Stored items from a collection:
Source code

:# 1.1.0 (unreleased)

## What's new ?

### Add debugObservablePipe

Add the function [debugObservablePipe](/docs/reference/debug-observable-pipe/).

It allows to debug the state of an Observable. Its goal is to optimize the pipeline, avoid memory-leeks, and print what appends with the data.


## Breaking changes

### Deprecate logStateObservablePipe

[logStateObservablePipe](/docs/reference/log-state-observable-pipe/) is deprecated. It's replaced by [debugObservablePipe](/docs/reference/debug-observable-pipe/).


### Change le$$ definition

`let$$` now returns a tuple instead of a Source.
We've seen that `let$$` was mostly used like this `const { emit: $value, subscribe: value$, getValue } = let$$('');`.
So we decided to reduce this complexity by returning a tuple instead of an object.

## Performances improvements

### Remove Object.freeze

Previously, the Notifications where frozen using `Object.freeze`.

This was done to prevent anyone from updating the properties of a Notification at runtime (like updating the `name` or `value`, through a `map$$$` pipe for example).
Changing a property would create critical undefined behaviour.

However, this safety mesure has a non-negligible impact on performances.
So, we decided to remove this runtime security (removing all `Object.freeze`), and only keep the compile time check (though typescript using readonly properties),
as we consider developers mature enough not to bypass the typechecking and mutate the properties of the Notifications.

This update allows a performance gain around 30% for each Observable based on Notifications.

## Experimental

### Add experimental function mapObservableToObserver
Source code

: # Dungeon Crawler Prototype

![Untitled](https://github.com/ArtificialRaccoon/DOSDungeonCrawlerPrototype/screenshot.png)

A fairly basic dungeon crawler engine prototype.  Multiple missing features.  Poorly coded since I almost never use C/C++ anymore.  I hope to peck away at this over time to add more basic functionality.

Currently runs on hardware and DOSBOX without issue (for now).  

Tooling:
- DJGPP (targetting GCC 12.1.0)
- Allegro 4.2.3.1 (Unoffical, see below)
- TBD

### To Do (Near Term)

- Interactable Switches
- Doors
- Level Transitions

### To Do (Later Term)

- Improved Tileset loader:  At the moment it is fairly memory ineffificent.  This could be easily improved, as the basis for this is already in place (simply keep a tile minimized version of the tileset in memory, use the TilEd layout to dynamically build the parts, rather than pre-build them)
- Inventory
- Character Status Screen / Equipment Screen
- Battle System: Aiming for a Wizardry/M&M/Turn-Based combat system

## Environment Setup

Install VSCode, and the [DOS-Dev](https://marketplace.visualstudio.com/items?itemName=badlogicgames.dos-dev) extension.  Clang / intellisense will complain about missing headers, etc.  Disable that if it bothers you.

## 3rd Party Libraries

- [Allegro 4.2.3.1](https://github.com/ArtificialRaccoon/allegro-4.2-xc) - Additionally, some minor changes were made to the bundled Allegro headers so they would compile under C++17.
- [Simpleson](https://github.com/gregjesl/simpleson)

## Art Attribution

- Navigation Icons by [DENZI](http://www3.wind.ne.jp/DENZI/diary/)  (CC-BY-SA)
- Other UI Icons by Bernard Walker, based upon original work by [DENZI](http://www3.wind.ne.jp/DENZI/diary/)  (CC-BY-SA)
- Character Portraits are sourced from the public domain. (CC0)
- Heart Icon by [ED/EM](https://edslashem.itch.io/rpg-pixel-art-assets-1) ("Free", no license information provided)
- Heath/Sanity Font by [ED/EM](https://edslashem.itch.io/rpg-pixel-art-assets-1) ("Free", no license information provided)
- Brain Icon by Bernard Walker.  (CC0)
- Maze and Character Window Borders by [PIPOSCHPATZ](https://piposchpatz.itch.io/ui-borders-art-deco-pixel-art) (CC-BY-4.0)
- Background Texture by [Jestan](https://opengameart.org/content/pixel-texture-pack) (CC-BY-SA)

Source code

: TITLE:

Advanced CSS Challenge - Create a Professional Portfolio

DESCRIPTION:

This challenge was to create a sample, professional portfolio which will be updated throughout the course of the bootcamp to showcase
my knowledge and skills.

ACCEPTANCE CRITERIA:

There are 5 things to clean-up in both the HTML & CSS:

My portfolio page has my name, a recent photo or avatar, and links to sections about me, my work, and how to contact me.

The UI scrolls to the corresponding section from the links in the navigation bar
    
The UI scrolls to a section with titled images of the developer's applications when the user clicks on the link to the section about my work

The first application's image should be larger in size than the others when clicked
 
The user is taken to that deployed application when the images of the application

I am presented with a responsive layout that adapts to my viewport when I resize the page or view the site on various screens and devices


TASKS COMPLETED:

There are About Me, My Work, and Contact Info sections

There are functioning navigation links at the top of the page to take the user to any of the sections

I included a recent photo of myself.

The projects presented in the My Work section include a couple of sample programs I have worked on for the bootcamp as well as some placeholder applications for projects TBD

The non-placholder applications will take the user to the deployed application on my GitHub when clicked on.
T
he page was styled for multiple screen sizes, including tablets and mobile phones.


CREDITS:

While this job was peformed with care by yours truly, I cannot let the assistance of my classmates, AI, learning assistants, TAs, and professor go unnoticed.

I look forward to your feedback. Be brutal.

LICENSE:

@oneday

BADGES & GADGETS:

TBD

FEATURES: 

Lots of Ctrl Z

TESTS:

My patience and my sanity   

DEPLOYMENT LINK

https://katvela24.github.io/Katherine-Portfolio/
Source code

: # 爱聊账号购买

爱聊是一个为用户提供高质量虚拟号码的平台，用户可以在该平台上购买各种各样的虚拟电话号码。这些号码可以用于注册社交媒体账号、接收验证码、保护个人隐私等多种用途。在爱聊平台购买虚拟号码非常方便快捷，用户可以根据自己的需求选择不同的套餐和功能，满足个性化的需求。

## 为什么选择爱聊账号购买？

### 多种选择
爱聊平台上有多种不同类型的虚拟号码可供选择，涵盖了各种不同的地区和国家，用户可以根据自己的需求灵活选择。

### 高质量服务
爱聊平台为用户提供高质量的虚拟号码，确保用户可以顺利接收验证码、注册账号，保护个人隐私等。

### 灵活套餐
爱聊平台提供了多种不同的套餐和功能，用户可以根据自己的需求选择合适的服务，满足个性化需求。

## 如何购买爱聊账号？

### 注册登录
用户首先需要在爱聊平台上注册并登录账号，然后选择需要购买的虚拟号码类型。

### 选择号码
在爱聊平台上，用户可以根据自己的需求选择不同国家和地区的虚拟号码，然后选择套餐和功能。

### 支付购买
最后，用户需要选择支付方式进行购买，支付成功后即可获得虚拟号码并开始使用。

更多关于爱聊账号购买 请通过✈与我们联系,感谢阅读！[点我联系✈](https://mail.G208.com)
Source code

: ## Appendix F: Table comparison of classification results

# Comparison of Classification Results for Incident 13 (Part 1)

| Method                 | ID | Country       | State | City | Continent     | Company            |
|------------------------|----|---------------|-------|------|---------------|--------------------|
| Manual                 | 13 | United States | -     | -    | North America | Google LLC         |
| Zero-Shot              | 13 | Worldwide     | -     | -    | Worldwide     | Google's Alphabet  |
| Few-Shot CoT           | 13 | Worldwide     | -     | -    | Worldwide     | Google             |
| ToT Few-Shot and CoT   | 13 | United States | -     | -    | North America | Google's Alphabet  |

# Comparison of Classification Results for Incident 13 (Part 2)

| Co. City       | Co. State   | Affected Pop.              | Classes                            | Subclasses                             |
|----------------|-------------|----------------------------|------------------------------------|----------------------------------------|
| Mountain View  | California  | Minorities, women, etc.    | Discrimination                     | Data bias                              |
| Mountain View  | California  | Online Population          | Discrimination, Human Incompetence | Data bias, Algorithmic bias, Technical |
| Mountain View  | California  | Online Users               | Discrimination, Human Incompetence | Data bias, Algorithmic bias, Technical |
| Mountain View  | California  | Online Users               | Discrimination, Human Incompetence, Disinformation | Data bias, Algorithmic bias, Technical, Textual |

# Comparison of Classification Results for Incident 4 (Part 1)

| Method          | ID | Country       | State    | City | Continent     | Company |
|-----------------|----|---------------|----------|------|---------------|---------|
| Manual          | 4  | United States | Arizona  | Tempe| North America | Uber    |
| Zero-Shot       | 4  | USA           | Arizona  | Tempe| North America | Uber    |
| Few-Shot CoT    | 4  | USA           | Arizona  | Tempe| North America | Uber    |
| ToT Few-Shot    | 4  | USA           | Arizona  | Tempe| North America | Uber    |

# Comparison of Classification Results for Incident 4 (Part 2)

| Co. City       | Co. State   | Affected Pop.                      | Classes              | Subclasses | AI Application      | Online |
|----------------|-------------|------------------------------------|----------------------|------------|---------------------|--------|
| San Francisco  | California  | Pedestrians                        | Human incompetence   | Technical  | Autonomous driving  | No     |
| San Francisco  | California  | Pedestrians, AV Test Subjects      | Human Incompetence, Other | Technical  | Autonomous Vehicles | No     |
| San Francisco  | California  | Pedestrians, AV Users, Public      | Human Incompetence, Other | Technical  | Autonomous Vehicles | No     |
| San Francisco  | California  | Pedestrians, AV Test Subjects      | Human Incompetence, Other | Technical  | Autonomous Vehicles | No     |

ACTION ITEM -> The word "photo" appears in some lines above. Return every one of those lines.

REPLY TO THE EXERCISE ->
My portfolio page has my name, a recent photo or avatar, and links to sections about me, my work, and how to contact me.
I included a recent photo of myself.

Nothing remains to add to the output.